Editorial comments: Embargoed until 1215 local time.
Importance ranking: Major
Word count: 4063
Themes: Conservatism, Defence (general), Defence (arms control), Foreign policy (Asia), Foreign policy (International organizations), Foreign policy (USA), Foreign policy (USSR & successor states), Religion & morality, Science & technology

The Pearl of the Orient

It is often said that the warmth of the Philippine welcome is legendary and as a first-time visitor to your wonderful islands I can happily confirm it.

The poet, Jose Rizal once vividly described your country as the “pearl in the sea of the Orient” , perhaps I may amend that statement to say your archipelago is more like a string of pearls cast across the South China Sea. I cannot hope to see all 7,107 of your islands but I can take away with me a flavour of your country.

My initial impressions of the Philippines are in many ways similar to those I experience whenever I visit the Asia Pacific region.

Everywhere there is colour and noise; there is a vitality and energy and bustle that is so characteristic of the region.

But here in the Philippines there is also something more. To the Western visitor the Philippines has a familiar atmosphere. For of all the nations of East and South East Asia, yours has had the most intricate relationship with the West.

From the moment Ferdinand Magellan first sighted Samar in March 1521, your history has been intimately intertwined, first with Spain, and then with the United States.

A Unique Legacy

That influence has given the Philippines a unique legacy; the only Christian country in Asia and one where English is widely understood. This dual inheritance is important in understanding your people's passion for liberty.

Many of the roots of modern democracy are based on Biblical values — belief in the uniqueness of the individual, the moral qualities of freedom, the rights and duties which we all share, these are the heart of our democratic principles.

We share a conviction in the sanctity of all human life, the worth of each and every person, and the fundamental importance of the family. The campaign for human rights may only have emerged in the last two centuries or so but its foundations stretch back to our Biblical heritage.

So it is natural that here, in the predominately Christian Philippines, there should be such a deeply held desire to see liberty prevail.

Equally, over the last five hundred years, it has been the English speaking peoples who have been at the forefront of extending democratic ideals around the world. And as, what is often described as, the world's third largest English-speaking nation, it comes as no surprise that you should play a major part in that too.

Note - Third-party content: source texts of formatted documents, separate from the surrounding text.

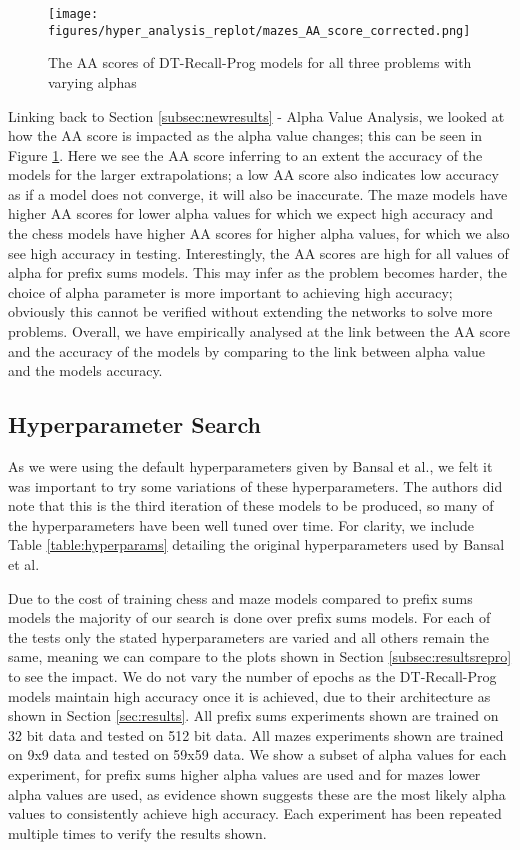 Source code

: \begin{figure}[h]
    \centering
    \texttt{[image: figures/hyper\_analysis\_replot/mazes\_AA\_score\_corrected.png]}\hfill
    \\[\smallskipamount]
    \caption{
    The AA scores of DT-Recall-Prog models for all three problems with varying alphas}
    \label{figs:AAscore}
\end{figure}

Linking back to Section \ref{subsec:newresults} - Alpha Value Analysis, we looked at how the AA score is impacted as the alpha value changes; this can be seen in Figure \ref{figs:AAscore}. Here we see the AA score inferring to an extent the accuracy of the models for the larger extrapolations; a low AA score also indicates low accuracy as if a model does not converge, it will also be inaccurate. The maze models have higher AA scores for lower alpha values for which we expect high accuracy and the chess models have higher AA scores for higher alpha values, for which we also see high accuracy in testing. Interestingly, the AA scores are high for all values of alpha for prefix sums models. This may infer as the problem becomes harder, the choice of alpha parameter is more important to achieving high accuracy; obviously this cannot be verified without extending the networks to solve more problems.
Overall, we have empirically analysed at the link between the AA score and the accuracy of the models by comparing to the link between alpha value and the models accuracy.

\subsection{Hyperparameter Search}
\label{sec:hyperparameters}
As we were using the default hyperparameters given by Bansal et al., we felt it was important to try some variations of these hyperparameters. The authors did note that this is the third iteration of these models to be produced, so many of the hyperparameters have been well tuned over time. For clarity, we include Table \ref{table:hyperparams} detailing the original hyperparameters used by Bansal et al.

Due to the cost of training chess and maze models compared to prefix sums models the majority of our search is done over prefix sums models. For each of the tests only the stated hyperparameters are varied and all others remain the same, meaning we can compare to the plots shown in Section \ref{subsec:resultsrepro} to see the impact. We do not vary the number of epochs as the DT-Recall-Prog models maintain high accuracy once it is achieved, due to their architecture as shown in Section \ref{sec:results}. All prefix sums experiments shown are trained on 32 bit data and tested on 512 bit data. All mazes experiments shown are trained on 9x9 data and tested on 59x59 data. We show a subset of alpha values for each experiment, for prefix sums higher alpha values are used and for mazes lower alpha values are used, as evidence shown suggests these are the most likely alpha values to consistently achieve high accuracy. Each experiment has been repeated multiple times to verify the results shown.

I am very much aware of the turbulent history of your islands in this century. Naturally, this will colour your views of the future.

It is an enduring lesson that those who have lived under any form of authoritarianism do not want any more of it. They know that democracy based on freedom under a rule of law and accountability to the people may not be a perfect form of government: there is no such thing. But it is the best yet invented.

One of today's great problems is caused by those who accept freedom but reject the responsibilities and respect for the rights of others that are an essential part of it. They do not hesitate to use violence for political or personal gain.

But in a functioning democracy in which freedom of speech, freedom of worship, and freedom of association are guaranteed, violence is totally unacceptable.

Our task must be to strengthen the rule of law in all its aspects so that people can go about their daily lives without fear. We should never concede more to those who threaten us with a gun, than we would to those who promote their views through the ballot box. For that would be death to democracy.

Lessons of this Century

If we are to make the best of the next century, we must first heed the lessons of this one.

1. Harnessing the advances of science has brought greater change in a faster time than we have ever known

We have witnessed the most remarkable events in science and technology. In 1900 what we now take for granted would have appeared fantasy in the eyes of our forefathers. There were no aeroplanes, televisions, plastics, computers, or antibiotics.

The atom was still the ultimate indivisible unit of matter.

The progress of medical science has raised the population of the world from under 2 billion at the beginning of the century to nearly 6 billion now, bringing both new challenges, and requiring careful use of resources.

We have seen the era of mechanisation give way to the era of automation. And just as mechanisation transformed the use of physical energy, so now automation is transforming the use of intellectual energy.

And the speed of change is forever quickening. Development which once took years can now be achieved in months. “Smart” machines transfer technology instantaneously from one country to another. Global communications mean that we can all have access to information from across the world and can travel across it too.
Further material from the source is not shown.